I am in the process of purchasing a home for a flip. I am expecting to make enough that I will owe capital gains tax. I have a large capital gain loss from years prior to 2018. To qualify for the mortgage, I need to have a co-signer. This person would be on title to the home also. When I sell, can I take the gain on me only so that I can use my old loss to offset our profit? or because I have another person on the title do we have to split it? Thanks, Dave G
Based on the way I interpret you post, I see several problems already, and some of what I see involves more than just the tax side of things. Hopefully, you've not committed to anything yet and have instead decided it's time to educate your self "before" it's to late. For starters:
I am in the process of purchasing a home for a flip....To qualify for the mortgage, I need to have a co-signer. This person would be on title to the home also.
So in reality from a legal standpoint, "I" am not buying anything. Instead "WE" are buying a house to flip.
I am expecting to make enough that I will owe capital gains tax.
Sorry, but that thinking is most likely wrong too. "WE" will owe capital gains tax.
What you are indicating/describing here is at the absolute minimum, a partnership. With such a structure each member of a partnership owns an equal share of the partnership, unless stated otherwise in a legally recognized and legally enforceable partnership agreement. It does not matter how much a partner may have contributed to the partnership either. So if your co-signer is not contributing a penny, they have a legal right and legal claim to their equal share of that arrangement unless clarified otherwise in writing. Of course, they also have an equal obligation to pay the debts of a partnership arrangement too.

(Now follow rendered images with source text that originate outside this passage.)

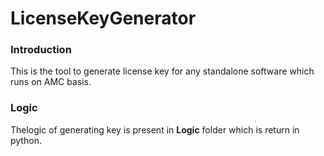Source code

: # LicenseKeyGenerator

### Introduction
This is the tool to generate license key for any standalone software which runs on AMC basis.

### Logic
Thelogic of generating key is present in **Logic** folder which is return in python. 

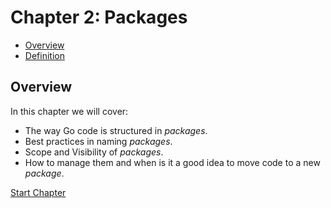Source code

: # Chapter 2: Packages

- [Overview](#overview)
- [Definition]()

## Overview

In this chapter we will cover:

- The way Go code is structured in _packages_.
- Best practices in naming _packages_.
- Scope and Visibility of _packages_.
- How to manage them and when is it a good idea to move code to a new _package_.

[Start Chapter](01-definition.md)
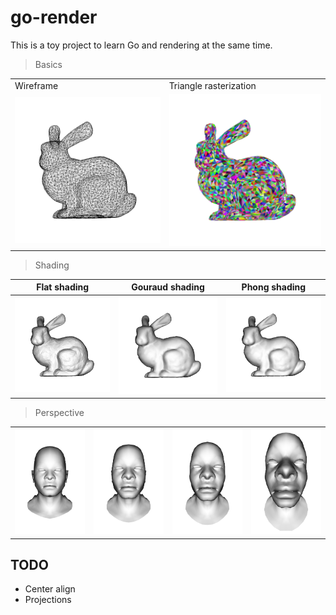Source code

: # go-render

This is a toy project to learn Go and rendering at the same time.

> Basics

|||
|--|--|
|Wireframe|Triangle rasterization|
|![img](./results/wireframe.png)|![img](./results/triangle_color.png)|

> Shading

|Flat shading|Gouraud shading|Phong shading|
|--|--|--|
|![img](./results/triangle_zbuffer.png)|![img](./results/gouraud.png)|![img](./results/phong.png)|

> Perspective

|||||
|--|--|--|--|
|![img](results/project_5.0.png)|![img](results/project_2.0.png)|![img](results/project_1.5.png)|![img](results/project_1.0.png)|
## TODO
- Center align
- Projections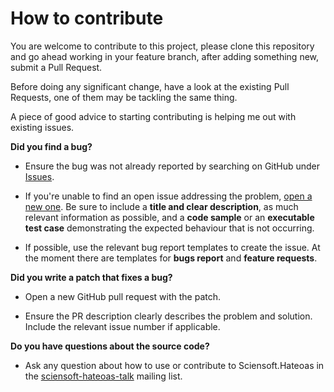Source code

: # How to contribute

You are welcome to contribute to this project, please clone this repository and go ahead working in your feature branch, after adding something new, submit a Pull Request.

Before doing any significant change, have a look at the existing Pull Requests, one of them may be tackling the same thing.

A piece of good advice to starting contributing is helping me out with existing issues.

**Did you find a bug?**

- Ensure the bug was not already reported by searching on GitHub under [Issues](./../../issues).

- If you're unable to find an open issue addressing the problem, [open a new one](./../../issues/new). Be sure to include a **title and clear description**, as much relevant information as possible, and a **code sample** or an **executable test case** demonstrating the expected behaviour that is not occurring.

- If possible, use the relevant bug report templates to create the issue. At the moment there are templates for **bugs report** and **feature requests**.

**Did you write a patch that fixes a bug?**

- Open a new GitHub pull request with the patch.

- Ensure the PR description clearly describes the problem and solution. Include the relevant issue number if applicable.

**Do you have questions about the source code?**

- Ask any question about how to use or contribute to Sciensoft.Hateoas in the [sciensoft-hateoas-talk](
https://groups.google.com/d/forum/sciensoft-hateoas-talk
) mailing list.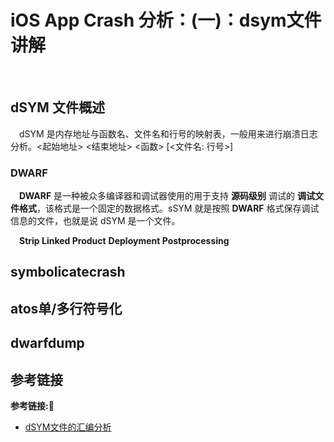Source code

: # iOS App Crash 分析：(一)：dsym文件讲解

&emsp;

## dSYM 文件概述

&emsp;dSYM 是内存地址与函数名、文件名和行号的映射表，一般用来进行崩溃日志分析。<起始地址> <结束地址> <函数> [<文件名: 行号>]

### DWARF 

&emsp;**DWARF** 是一种被众多编译器和调试器使用的用于支持 **源码级别** 调试的 **调试文件格式**，该格式是一个固定的数据格式。sSYM 就是按照 **DWARF** 格式保存调试信息的文件，也就是说 dSYM 是一个文件。

&emsp;**Strip Linked Product** **Deployment Postprocessing**

## symbolicatecrash

## atos单/多行符号化

## dwarfdump



## 参考链接
**参考链接:🔗**
+ [dSYM文件的汇编分析](https://juejin.cn/post/6925618080941146125)
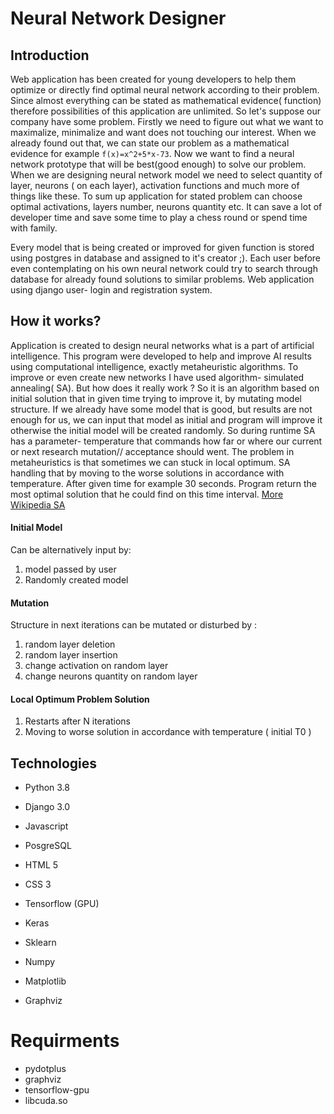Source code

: # Neural Network Designer
## Introduction
Web application has been created for young developers to help them optimize or directly find optimal neural network according to
 their problem. Since almost everything can be stated as mathematical evidence( function) therefore possibilities of this application are unlimited.
 So let's suppose our company have some problem. Firstly we need to figure out what we want to maximalize, minimalize and want does not touching our interest.
 When we already found out that, we can state our problem as a mathematical evidence for example 
 `f(x)=x^2+5*x-73`. 
 Now we want to find a neural network 
 prototype that will be best(good enough) to solve our problem.
 When we are designing neural network model we need to select quantity of layer, neurons ( on each layer), activation functions and much more of things like these. 
  To sum up application for stated problem can choose optimal activations, layers number, neurons quantity  etc. It can save a lot of developer time and save some time to play a chess round or spend time with family.

Every model that is being created or improved for given function is stored using postgres in database and assigned to it's creator ;).
Each user before even contemplating on his own neural network could try to search through database for already found solutions to similar problems.
Web application using django user- login and registration system.

## How it works?
 Application is created to design neural networks what is a part of artificial intelligence.
  This program were developed to help and improve AI results using computational intelligence, exactly metaheuristic algorithms.
 To improve or even create new networks I have used algorithm- simulated annealing( SA). But how does it really work ?
 So it is an algorithm based on initial solution that in given time trying to improve it, by mutating model structure.
  If we already have some model that is good, but results are not enough for us, we can input that model as initial and 
  program will improve it otherwise the initial model will be created randomly. So during runtime SA has a parameter- 
  temperature that commands how far or where our current or next research mutation// acceptance should went. The problem in metaheuristics is
   that sometimes we can stuck in local optimum. SA handling that by moving to the worse solutions in accordance with
   temperature. After given time for example 30 seconds. Program return the most optimal solution that he could find on this
   time interval. [More Wikipedia SA](https://en.wikipedia.org/wiki/Simulated_annealing)
#### Initial Model
Can be alternatively input by:
1. model passed by user
2. Randomly created model
#### Mutation
Structure in next iterations can be mutated or disturbed by :
1. random layer deletion
2. random layer insertion
3. change activation on random layer
4. change neurons quantity on random layer
#### Local Optimum Problem Solution
1. Restarts after N iterations
2. Moving to worse solution in accordance with temperature ( initial T0 )

## Technologies

- Python 3.8
- Django 3.0
- Javascript
- PosgreSQL
- HTML 5
- CSS 3


- Tensorflow (GPU)
- Keras
- Sklearn


- Numpy
- Matplotlib
- Graphviz

# Requirments 
- pydotplus
- graphviz 
- tensorflow-gpu
- libcuda.so
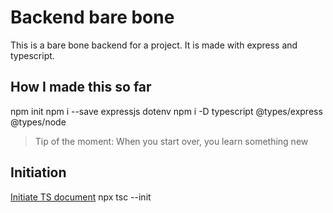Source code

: # Backend bare bone

This is a bare bone backend for a project. It is made with express and typescript.

## How I made this so far

npm init
npm i --save expressjs dotenv
npm i -D typescript @types/express @types/node

> Tip of the moment: When you start over, you learn something new

## Initiation

[Initiate TS document](https://blog.logrocket.com/how-to-set-up-node-typescript-express/)
npx tsc --init
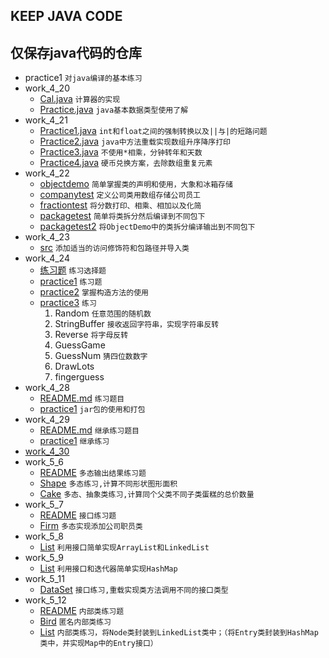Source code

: ## KEEP JAVA CODE

## 仅保存java代码的仓库
- practice1 `对java编译的基本练习`
- work_4_20 
  - [Cal.java](https://github.com/lioil9/projects/blob/master/work_4_20/Cal.java) `计算器的实现`
  - [Practice.java](https://github.com/lioil9/projects/blob/master/work_4_20/Practice.java) `java基本数据类型使用了解`
- work_4_21
  - [Practice1.java](https://github.com/lioil9/projects/blob/master/work_4_21/Practice1.java)  `int和float之间的强制转换以及||与|的短路问题`
  - [Practice2.java](https://github.com/lioil9/projects/blob/master/work_4_21/Practice2.java) `java中方法重载实现数组升序降序打印`
  - [Practice3.java](https://github.com/lioil9/projects/blob/master/work_4_21/Practice3.java) `不使用*相乘，分钟转年和天数`
  - [Practice4.java](https://github.com/lioil9/projects/blob/master/work_4_21/Practice4.java) `硬币兑换方案，去除数组重复元素`
- work_4_22
  - [objectdemo](https://github.com/lioil9/projects/blob/master/work_4_22/objectdemo) `简单掌握类的声明和使用，大象和冰箱存储`
  - [companytest](https://github.com/lioil9/projects/blob/master/work_4_22/companytest) `定义公司类用数组存储公司员工`
  - [fractiontest](https://github.com/lioil9/projects/blob/master/work_4_22/fractiontest) `将分数打印、相乘、相加以及化简`
  - [packagetest](https://github.com/lioil9/projects/blob/master/work_4_22/packagetest) `简单将类拆分然后编译到不同包下`
  - [packagetest2](https://github.com/lioil9/projects/blob/master/work_4_22/packagetest2) `将ObjectDemo中的类拆分编译输出到不同包下`
- work_4_23
  - [src](https://github.com/lioil9/projects/blob/master/work_4_22/packagetest2) `添加适当的访问修饰符和包路径并导入类`
- work_4_24
  - [练习题](https://github.com/lioil9/projects/blob/master/work_4_24) `练习选择题`
  - [practice1](https://github.com/lioil9/projects/blob/master/work_4_24/practice1) `练习题`
  - [practice2](https://github.com/lioil9/projects/blob/master/work_4_24/practice2) `掌握构造方法的使用`
  - [practice3](https://github.com/lioil9/projects/blob/master/work_4_24/practice3) `练习`
    1. Random `任意范围的随机数`
    2. StringBuffer `接收返回字符串，实现字符串反转`
    3. Reverse `将字母反转`
    4. GuessGame 
    5. GuessNum `猜四位数数字`
    6. DrawLots
    7. fingerguess
- work_4_28 
  - [README.md](https://github.com/lioil9/projects/blob/master/work_4_28/) `练习题目`
  - [practice1](https://github.com/lioil9/projects/blob/master/work_4_28/practice1) `jar包的使用和打包`
- work_4_29
	- [README.md](https://github.com/lioil9/projects/blob/master/work_4_29/) `继承练习题目`
	- [practice1](https://github.com/lioil9/projects/blob/master/work_4_29/practice1) `继承练习`
- [work_4_30](https://github.com/lioil9/projects/blob/master/work_4_30/)
- work_5_6
	- [README](https://github.com/lioil9/projects/blob/master/work_5_6/) `多态输出结果练习题`  
	- [Shape](https://github.com/lioil9/projects/blob/master/work_5_6/Shape) `多态练习,计算不同形状图形面积`  
	- [Cake](https://github.com/lioil9/projects/blob/master/work_5_6/Cake) `多态、抽象类练习,计算同个父类不同子类蛋糕的总价数量`
- work_5_7  
	- [README](https://github.com/lioil9/projects/blob/master/work_5_7/) `接口练习题`
	- [Firm](https://github.com/lioil9/projects/blob/master/work_5_7/Firm/) `多态实现添加公司职员类`  
- work_5_8  
	- [List](https://github.com/lioil9/projects/blob/master/work_5_8/List/) `利用接口简单实现ArrayList和LinkedList`  
- work_5_9  
	- [List](https://github.com/lioil9/projects/blob/master/work_5_9/List/) `利用接口和迭代器简单实现HashMap`  
- work_5_11  
	- [DataSet](https://github.com/lioil9/projects/blob/master/work_5_11/DataSet/) `接口练习,重载实现类方法调用不同的接口类型`
- work_5_12  
	- [README](https://github.com/lioil9/projects/blob/master/work_5_12/) `内部类练习题`
	- [Bird](https://github.com/lioil9/projects/blob/master/work_5_12/practice/Bird/) `匿名内部类练习`
	- [List](https://github.com/lioil9/projects/blob/master/work_5_12/practice/List/) `内部类练习，将Node类封装到LinkedList类中；（将Entry类封装到HashMap类中，并实现Map中的Entry接口）`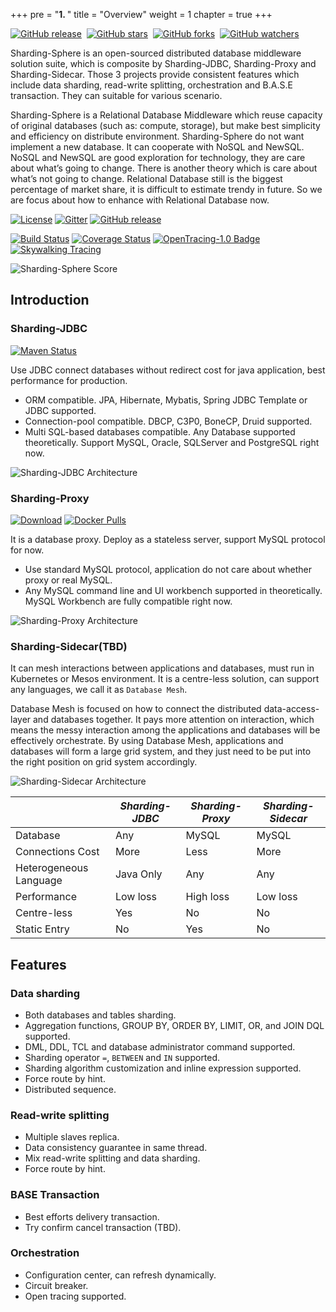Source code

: +++
pre = "<b>1. </b>"
title = "Overview"
weight = 1
chapter = true
+++

[![GitHub release](https://img.shields.io/github/release/sharding-sphere/sharding-sphere.svg?style=social&label=Release)](https://github.com/sharding-sphere/sharding-sphere/releases)&nbsp;
[![GitHub stars](https://img.shields.io/github/stars/sharding-sphere/sharding-sphere.svg?style=social&label=Star)](https://github.com/sharding-sphere/sharding-sphere/stargazers)&nbsp;
[![GitHub forks](https://img.shields.io/github/forks/sharding-sphere/sharding-sphere.svg?style=social&label=Fork)](https://github.com/sharding-sphere/sharding-sphere/fork)&nbsp;
[![GitHub watchers](https://img.shields.io/github/watchers/sharding-sphere/sharding-sphere.svg?style=social&label=Watch)](https://github.com/sharding-sphere/sharding-sphere/watchers)

Sharding-Sphere is an open-sourced distributed database middleware solution suite, which is composite by Sharding-JDBC, Sharding-Proxy and Sharding-Sidecar. Those 3 projects provide consistent features which include data sharding, read-write splitting, orchestration and B.A.S.E transaction. They can suitable for various scenario.

Sharding-Sphere is a Relational Database Middleware which reuse capacity of original databases (such as: compute, storage), but make best simplicity and efficiency on distribute environment. Sharding-Sphere do not want implement a new database.
It can cooperate with NoSQL and NewSQL. NoSQL and NewSQL are good exploration for technology, they are care about what’s going to change. There is another theory which is care about what’s not going to change. Relational Database still is the biggest percentage of market share, it is difficult to estimate trendy in future. So we are focus about how to enhance with Relational Database now.

[![License](https://img.shields.io/badge/license-Apache%202-4EB1BA.svg)](https://www.apache.org/licenses/LICENSE-2.0.html)
[![Gitter](https://badges.gitter.im/shardingsphere/shardingsphere.svg)](https://gitter.im/shardingsphere/Lobby)
[![GitHub release](https://img.shields.io/github/release/sharding-sphere/sharding-sphere.svg)](https://github.com/sharding-sphere/sharding-sphere/releases)

[![Build Status](https://api.travis-ci.org/sharding-sphere/sharding-sphere.png?branch=master)](https://travis-ci.org/sharding-sphere/sharding-sphere)
[![Coverage Status](https://codecov.io/github/sharding-sphere/sharding-sphere/coverage.svg?branch=master)](https://codecov.io/github/sharding-sphere/sharding-sphere?branch=master)
[![OpenTracing-1.0 Badge](https://img.shields.io/badge/OpenTracing--1.0-enabled-blue.svg)](http://opentracing.io)
[![Skywalking Tracing](https://img.shields.io/badge/Skywalking%20Tracing-enable-brightgreen.svg)](https://github.com/OpenSkywalking/skywalking)

![Sharding-Sphere Score](http://ovfotjrsi.bkt.clouddn.com/sphere_scope_en.png)

## Introduction

### Sharding-JDBC

[![Maven Status](https://maven-badges.herokuapp.com/maven-central/io.shardingsphere/sharding-jdbc/badge.svg)](https://maven-badges.herokuapp.com/maven-central/io.shardingsphere/sharding-jdbc)

Use JDBC connect databases without redirect cost for java application, best performance for production.

* ORM compatible. JPA, Hibernate, Mybatis, Spring JDBC Template or JDBC supported.
* Connection-pool compatible. DBCP, C3P0, BoneCP, Druid supported.
* Multi SQL-based databases compatible. Any Database supported theoretically. Support MySQL, Oracle, SQLServer and PostgreSQL right now.

![Sharding-JDBC Architecture](http://ovfotjrsi.bkt.clouddn.com/sharding-jdbc-brief.png)

### Sharding-Proxy

[![Download](https://img.shields.io/badge/release-download-orange.svg)](https://github.com/sharding-sphere/sharding-sphere-doc/raw/master/dist/sharding-proxy-3.0.0.M1.tar.gz)
[![Docker Pulls](https://img.shields.io/docker/pulls/shardingsphere/sharding-proxy.svg)](https://store.docker.com/community/images/shardingsphere/sharding-proxy)

It is a database proxy. Deploy as a stateless server, support MySQL protocol for now.

* Use standard MySQL protocol, application do not care about whether proxy or real MySQL.
* Any MySQL command line and UI workbench supported in theoretically. MySQL Workbench are fully compatible right now.

![Sharding-Proxy Architecture](http://ovfotjrsi.bkt.clouddn.com/sharding-proxy-brief_v2.png)

### Sharding-Sidecar(TBD)

It can mesh interactions between applications and databases, must run in Kubernetes or Mesos environment.
It is a centre-less solution, can support any languages, we call it as `Database Mesh`.

Database Mesh is focused on how to connect the distributed data-access-layer and databases together. It pays more attention on interaction, which means the messy interaction among the applications and databases will be effectively orchestrate. By using Database Mesh, applications and databases will form a large grid system, and they just need to be put into the right position on grid system accordingly.

![Sharding-Sidecar Architecture](http://ovfotjrsi.bkt.clouddn.com/sharding-sidecar-brief.png)

|                        | *Sharding-JDBC* | *Sharding-Proxy* | *Sharding-Sidecar* |
| ---------------------- | --------------- | ---------------- | ------------------ |
| Database               | Any             | MySQL            | MySQL              |
| Connections Cost       | More            | Less             | More               |
| Heterogeneous Language | Java Only       | Any              | Any                |
| Performance            | Low loss        | High loss        | Low loss           |
| Centre-less            | Yes             | No               | No                 |
| Static Entry           | No              | Yes              | No                 |

## Features

### Data sharding

* Both databases and tables sharding.
* Aggregation functions, GROUP BY, ORDER BY, LIMIT, OR, and JOIN DQL supported.
* DML, DDL, TCL and database administrator command supported.
* Sharding operator `=`, `BETWEEN` and `IN` supported.
* Sharding algorithm customization and inline expression supported.
* Force route by hint.
* Distributed sequence.

### Read-write splitting

* Multiple slaves replica. 
* Data consistency guarantee in same thread.
* Mix read-write splitting and data sharding.
* Force route by hint.

### BASE Transaction

* Best efforts delivery transaction.
* Try confirm cancel transaction (TBD).

### Orchestration

* Configuration center, can refresh dynamically.
* Circuit breaker.
* Open tracing supported.
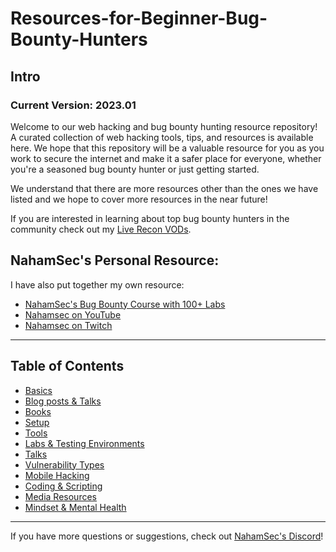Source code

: # Resources-for-Beginner-Bug-Bounty-Hunters




## Intro
### Current Version: 2023.01
Welcome to our web hacking and bug bounty hunting resource repository! A curated collection of web hacking tools, tips, and resources is available here. We hope that this repository will be a valuable resource for you as you work to secure the internet and make it a safer place for everyone, whether you're a seasoned bug bounty hunter or just getting started.

We understand that there are more resources other than the ones we have listed and we hope to cover more resources in the near future!<br>

If you are interested in learning about top bug bounty hunters in the community check out my [Live Recon VODs](https://www.youtube.com/playlist?list=PLKAaMVNxvLmAkqBkzFaOxqs3L66z2n8LA).


## NahamSec's Personal Resource:
I have also put together my own resource:

- [NahamSec's Bug Bounty Course with 100+ Labs](https://app.hackinghub.io/hubs/nahamsec-bug-bounty-course)
- [Nahamsec on YouTube](https://www.youtube.com/NahamSec) 
- [Nahamsec on Twitch](https://www.twitch.tv/nahamsec)

---
## Table of Contents

- [Basics](/assets/basics.md)
- [Blog posts & Talks](/assets/blogposts.md)
- [Books](/assets/books.md)
- [Setup](/assets/setup.md)
- [Tools](/assets/tools.md)
- [Labs & Testing Environments](/assets/labs.md)
- [Talks](/assets/talks.md)
- [Vulnerability Types](/assets/vulns.md)
- [Mobile Hacking](/assets/mobile.md)
- [Coding & Scripting](/assets/coding.md)
- [Media Resources](/assets/media.md)
- [Mindset & Mental Health](/assets/health.md)

---
If you have more questions or suggestions, check out [NahamSec's Discord](https://discord.gg/9jZxjQ5)!<br>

Basically, the IRS considers what you call "house flipping" to be a business and the income is considered self-employment income. This is true even if only flipping one house. However, depending on how you set things up, the IRS "could" consider it an investment, and then if you make a profit you have taxable investment income. Likewise if you flip at a loss, then you would have an investment loss.
So my point here is that IT MATTERS how you set things up. Then added to that is how things are treated by your state, if your state taxes personal income. This can get very complicated, very fast. Then if not done right it can easily bankrupt you and you could lose everything, not to mention losing a friend that becomes your lifelong enemy when the mortgage lender and other vendors/contractors come after them for any monies due, because you don't have any money for them to get from you.
You need to seek out and pay for professional help in your local area. You will find it well worth the cost which is a pittance when compared to what you are at risk of losing if you don't do things right. Additionally, all costs incurred for professional help can be claimed as a business expense or investment expenses, if done right.
So you need to seek the services of a CPA or Tax Attorney that is well versed and preferably experienced with what you're getting started on here. Then you also need to talk with a business/investment lawyer to make sure you've got all the T's crossed and I's dotted on all fronts, and not just the tax front.